Prompt:
Only lines containing the string "title" belong in the answer; find them in the records and copy them.

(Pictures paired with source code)
-- Opening Marker --

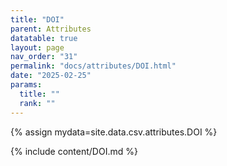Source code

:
 ```yaml
---
title: "DOI"
parent: Attributes
datatable: true
layout: page
nav_order: "31"
permalink: "docs/attributes/DOI.html"
date: "2025-02-25"
params:
  title: ""
  rank: ""
---
```

{% assign mydata=site.data.csv.attributes.DOI %} 

{% include content/DOI.md %}
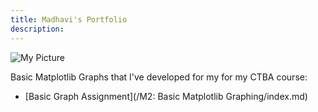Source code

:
 ```yaml
---
title: Madhavi's Portfolio
description:
---
```


![My Picture](/Users/Madhavi/Desktop/IMG_1983.JPG)

Basic Matplotlib Graphs that I've developed for my for my CTBA course:

- [Basic Graph Assignment](/M2: Basic Matplotlib Graphing/index.md)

-- Closing Marker --

Task solution:
title: "DOI"
  title: ""
title: Madhavi's Portfolio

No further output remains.